- **TASK DIRECTIONS**: Once you find the line with "boundary-value problem with" in the entries below, return exactly every line from it through the line with "are completely determined.".

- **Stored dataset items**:
◆ ◆ ◆

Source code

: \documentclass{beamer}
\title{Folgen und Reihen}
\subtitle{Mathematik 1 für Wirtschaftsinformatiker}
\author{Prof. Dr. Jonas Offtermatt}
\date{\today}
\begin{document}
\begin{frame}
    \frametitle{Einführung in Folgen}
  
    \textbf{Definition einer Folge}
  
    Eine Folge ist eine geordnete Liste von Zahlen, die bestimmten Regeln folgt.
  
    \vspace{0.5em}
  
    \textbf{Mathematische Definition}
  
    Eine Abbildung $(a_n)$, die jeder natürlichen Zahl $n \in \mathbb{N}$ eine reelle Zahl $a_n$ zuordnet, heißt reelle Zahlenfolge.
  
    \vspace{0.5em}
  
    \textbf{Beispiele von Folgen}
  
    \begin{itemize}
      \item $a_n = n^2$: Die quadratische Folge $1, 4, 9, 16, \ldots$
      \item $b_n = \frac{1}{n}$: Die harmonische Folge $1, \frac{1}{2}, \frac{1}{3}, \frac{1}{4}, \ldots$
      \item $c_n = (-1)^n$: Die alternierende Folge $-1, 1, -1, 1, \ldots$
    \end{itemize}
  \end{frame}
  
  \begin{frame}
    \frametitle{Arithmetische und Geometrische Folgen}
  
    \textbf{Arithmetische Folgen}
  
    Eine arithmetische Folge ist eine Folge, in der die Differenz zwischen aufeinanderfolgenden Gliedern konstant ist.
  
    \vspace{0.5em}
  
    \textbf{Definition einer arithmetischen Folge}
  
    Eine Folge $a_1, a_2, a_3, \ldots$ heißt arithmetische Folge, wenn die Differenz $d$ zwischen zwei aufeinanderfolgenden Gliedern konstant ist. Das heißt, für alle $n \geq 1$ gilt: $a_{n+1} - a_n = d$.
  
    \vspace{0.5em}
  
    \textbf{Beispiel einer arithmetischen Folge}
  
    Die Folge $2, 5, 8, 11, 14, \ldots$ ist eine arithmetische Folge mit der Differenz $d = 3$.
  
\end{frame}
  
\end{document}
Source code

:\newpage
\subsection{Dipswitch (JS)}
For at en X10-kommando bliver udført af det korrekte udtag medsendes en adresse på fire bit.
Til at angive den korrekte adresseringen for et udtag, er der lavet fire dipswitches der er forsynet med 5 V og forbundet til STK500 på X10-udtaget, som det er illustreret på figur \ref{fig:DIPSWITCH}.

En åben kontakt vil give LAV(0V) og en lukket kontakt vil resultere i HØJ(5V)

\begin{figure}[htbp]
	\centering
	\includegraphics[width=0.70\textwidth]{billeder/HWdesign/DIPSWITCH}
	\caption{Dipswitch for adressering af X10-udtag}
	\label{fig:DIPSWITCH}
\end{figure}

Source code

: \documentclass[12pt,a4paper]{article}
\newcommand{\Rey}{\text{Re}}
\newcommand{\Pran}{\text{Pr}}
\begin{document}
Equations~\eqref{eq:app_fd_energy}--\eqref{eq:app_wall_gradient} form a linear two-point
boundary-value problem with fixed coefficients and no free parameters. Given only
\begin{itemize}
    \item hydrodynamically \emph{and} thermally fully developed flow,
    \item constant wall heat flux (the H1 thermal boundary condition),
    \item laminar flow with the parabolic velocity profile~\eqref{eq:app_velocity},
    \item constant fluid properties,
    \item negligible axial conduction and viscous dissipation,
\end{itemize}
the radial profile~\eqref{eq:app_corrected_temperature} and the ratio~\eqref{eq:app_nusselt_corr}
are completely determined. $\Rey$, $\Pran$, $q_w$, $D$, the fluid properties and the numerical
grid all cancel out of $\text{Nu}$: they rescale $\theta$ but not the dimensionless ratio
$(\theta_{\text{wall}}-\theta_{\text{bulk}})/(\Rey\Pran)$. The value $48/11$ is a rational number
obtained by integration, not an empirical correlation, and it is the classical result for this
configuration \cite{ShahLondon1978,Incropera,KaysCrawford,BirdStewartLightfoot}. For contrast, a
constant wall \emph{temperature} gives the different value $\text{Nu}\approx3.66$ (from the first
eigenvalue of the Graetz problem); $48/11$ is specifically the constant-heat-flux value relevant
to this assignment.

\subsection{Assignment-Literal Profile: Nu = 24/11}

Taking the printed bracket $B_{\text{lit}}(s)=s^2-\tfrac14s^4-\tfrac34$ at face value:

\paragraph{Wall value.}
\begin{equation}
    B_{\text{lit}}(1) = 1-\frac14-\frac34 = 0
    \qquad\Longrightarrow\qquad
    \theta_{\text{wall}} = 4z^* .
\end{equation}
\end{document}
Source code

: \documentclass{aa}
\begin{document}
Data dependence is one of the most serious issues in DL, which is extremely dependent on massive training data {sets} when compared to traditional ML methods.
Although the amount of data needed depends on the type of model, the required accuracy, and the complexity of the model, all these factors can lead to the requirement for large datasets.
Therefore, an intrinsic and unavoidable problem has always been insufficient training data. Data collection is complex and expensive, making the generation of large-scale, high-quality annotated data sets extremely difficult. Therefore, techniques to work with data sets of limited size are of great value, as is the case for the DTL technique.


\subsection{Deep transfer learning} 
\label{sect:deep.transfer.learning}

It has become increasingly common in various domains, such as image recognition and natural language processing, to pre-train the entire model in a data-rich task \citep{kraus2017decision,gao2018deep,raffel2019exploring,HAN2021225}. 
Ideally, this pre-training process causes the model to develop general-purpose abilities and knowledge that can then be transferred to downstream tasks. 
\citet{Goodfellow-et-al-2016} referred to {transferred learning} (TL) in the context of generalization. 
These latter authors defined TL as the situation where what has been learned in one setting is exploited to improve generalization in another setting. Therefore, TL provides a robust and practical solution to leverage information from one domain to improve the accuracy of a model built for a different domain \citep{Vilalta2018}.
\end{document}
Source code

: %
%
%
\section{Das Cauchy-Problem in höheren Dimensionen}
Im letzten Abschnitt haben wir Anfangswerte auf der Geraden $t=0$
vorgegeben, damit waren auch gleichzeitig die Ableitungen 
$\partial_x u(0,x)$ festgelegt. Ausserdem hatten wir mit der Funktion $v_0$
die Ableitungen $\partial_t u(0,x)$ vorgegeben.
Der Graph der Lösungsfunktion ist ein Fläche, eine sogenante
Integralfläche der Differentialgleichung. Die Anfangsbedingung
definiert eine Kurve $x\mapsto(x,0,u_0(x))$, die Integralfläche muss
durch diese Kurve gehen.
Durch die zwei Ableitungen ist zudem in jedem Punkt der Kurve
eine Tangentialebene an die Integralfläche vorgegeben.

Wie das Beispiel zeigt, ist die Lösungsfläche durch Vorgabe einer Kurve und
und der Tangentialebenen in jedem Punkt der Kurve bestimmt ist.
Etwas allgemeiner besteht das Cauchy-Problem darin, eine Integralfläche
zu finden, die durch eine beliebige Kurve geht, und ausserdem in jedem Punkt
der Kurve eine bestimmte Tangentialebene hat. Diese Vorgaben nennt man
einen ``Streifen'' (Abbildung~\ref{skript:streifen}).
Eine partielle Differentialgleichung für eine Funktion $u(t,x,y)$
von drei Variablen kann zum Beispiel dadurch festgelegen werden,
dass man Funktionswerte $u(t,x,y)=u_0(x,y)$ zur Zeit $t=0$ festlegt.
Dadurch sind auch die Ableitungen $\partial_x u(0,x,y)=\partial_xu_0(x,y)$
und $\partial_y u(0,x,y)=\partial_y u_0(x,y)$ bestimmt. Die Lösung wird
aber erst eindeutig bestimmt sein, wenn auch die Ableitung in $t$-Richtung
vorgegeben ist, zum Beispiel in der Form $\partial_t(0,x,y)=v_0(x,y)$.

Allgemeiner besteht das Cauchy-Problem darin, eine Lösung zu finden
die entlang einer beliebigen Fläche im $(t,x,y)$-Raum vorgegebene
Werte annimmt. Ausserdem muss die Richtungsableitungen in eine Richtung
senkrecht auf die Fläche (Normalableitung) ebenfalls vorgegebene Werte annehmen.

◆ ◆ ◆

- **RESPONSE BELOW**:
boundary-value problem with fixed coefficients and no free parameters. Given only
\begin{itemize}
    \item hydrodynamically \emph{and} thermally fully developed flow,
    \item constant wall heat flux (the H1 thermal boundary condition),
    \item laminar flow with the parabolic velocity profile~\eqref{eq:app_velocity},
    \item constant fluid properties,
    \item negligible axial conduction and viscous dissipation,
\end{itemize}
the radial profile~\eqref{eq:app_corrected_temperature} and the ratio~\eqref{eq:app_nusselt_corr}
are completely determined. $\Rey$, $\Pran$, $q_w$, $D$, the fluid properties and the numerical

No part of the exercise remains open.